- [EXERCISE DESCRIPTION] Go through the data and copy each line that holds "prejudice".

- [STORED DATA]

------------------------------------------------------------

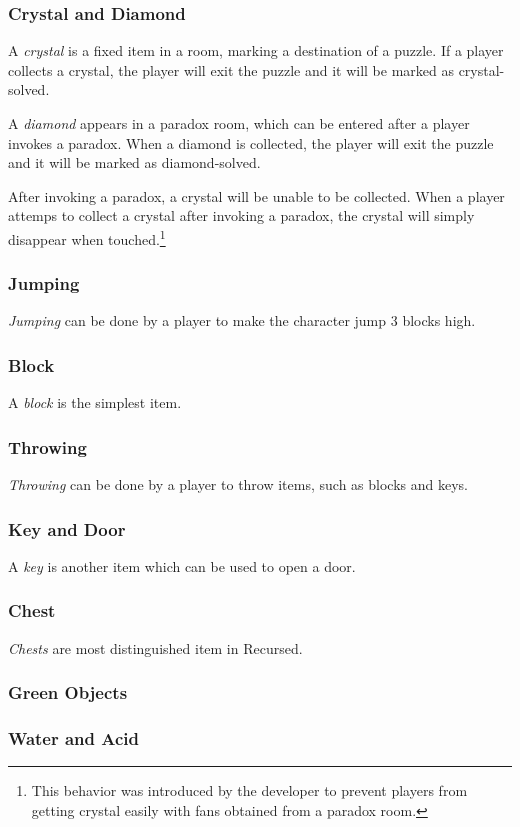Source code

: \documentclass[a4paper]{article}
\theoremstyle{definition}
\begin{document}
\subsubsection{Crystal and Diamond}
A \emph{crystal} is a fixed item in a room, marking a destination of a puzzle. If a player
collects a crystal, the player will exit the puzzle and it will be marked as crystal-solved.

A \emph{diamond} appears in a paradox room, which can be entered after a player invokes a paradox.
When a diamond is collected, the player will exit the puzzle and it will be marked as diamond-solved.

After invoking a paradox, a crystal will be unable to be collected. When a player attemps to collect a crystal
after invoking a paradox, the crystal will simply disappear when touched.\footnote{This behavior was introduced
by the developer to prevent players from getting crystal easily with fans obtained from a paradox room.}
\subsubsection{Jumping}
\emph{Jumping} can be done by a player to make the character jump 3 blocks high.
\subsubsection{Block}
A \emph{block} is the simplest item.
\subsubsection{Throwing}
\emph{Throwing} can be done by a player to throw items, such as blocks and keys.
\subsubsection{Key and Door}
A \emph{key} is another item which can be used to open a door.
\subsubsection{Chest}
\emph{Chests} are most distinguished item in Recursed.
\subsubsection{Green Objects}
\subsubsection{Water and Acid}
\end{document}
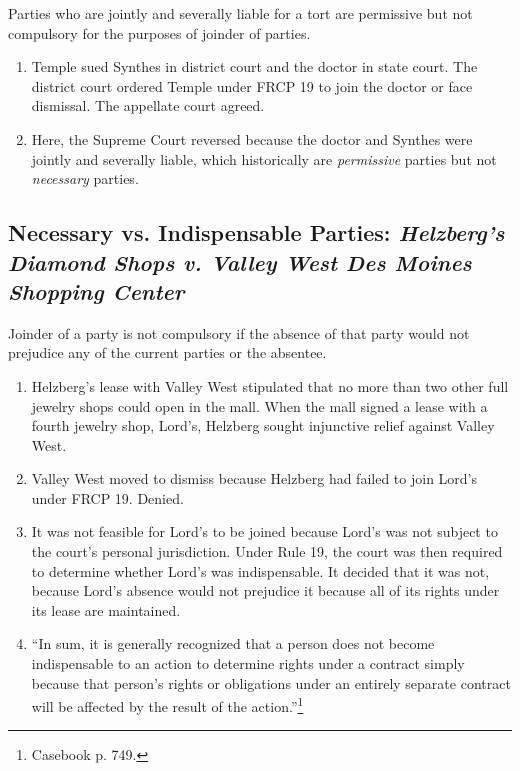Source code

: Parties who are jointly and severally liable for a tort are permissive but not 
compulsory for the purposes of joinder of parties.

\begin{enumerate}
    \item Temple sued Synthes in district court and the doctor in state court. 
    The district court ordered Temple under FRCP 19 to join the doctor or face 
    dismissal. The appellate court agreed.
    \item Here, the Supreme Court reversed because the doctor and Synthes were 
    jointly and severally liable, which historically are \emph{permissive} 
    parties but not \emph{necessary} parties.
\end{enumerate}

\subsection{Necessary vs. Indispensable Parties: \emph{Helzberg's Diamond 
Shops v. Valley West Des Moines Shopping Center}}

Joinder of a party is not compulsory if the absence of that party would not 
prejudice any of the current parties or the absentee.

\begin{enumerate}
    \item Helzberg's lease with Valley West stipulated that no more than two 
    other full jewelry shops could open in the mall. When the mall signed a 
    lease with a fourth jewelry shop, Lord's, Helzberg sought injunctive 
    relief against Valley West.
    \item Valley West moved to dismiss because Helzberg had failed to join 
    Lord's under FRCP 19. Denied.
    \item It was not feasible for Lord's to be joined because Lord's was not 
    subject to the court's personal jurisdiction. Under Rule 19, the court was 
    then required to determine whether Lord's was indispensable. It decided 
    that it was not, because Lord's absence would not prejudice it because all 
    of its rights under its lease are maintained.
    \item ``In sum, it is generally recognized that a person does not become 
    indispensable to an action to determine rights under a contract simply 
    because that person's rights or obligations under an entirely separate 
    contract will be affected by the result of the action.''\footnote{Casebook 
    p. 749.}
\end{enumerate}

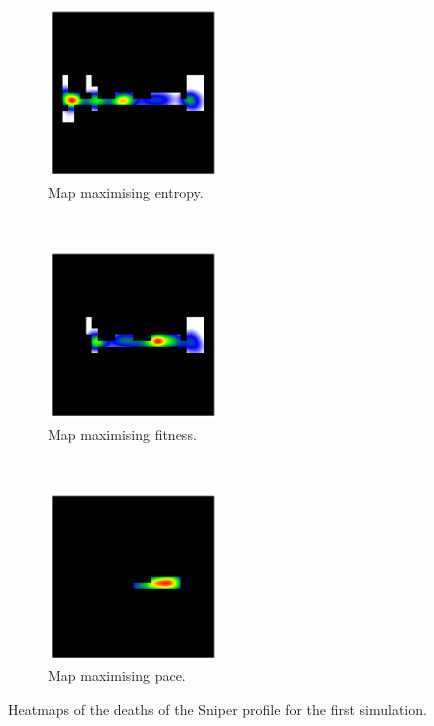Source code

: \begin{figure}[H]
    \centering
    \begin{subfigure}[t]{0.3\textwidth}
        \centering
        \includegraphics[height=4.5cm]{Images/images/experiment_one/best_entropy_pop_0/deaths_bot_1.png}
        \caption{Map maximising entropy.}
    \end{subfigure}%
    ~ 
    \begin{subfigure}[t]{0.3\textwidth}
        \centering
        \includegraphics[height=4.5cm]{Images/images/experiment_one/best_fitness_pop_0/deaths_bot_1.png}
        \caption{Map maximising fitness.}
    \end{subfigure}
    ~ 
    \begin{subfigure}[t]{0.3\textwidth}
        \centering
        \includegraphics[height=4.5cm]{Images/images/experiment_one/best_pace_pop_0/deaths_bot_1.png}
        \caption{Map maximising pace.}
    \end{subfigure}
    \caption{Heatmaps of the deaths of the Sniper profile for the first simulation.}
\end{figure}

------------------------------------------------------------

- [EXERCISE RESPONSE]
prejudice any of the current parties or the absentee.
    that it was not, because Lord's absence would not prejudice it because all 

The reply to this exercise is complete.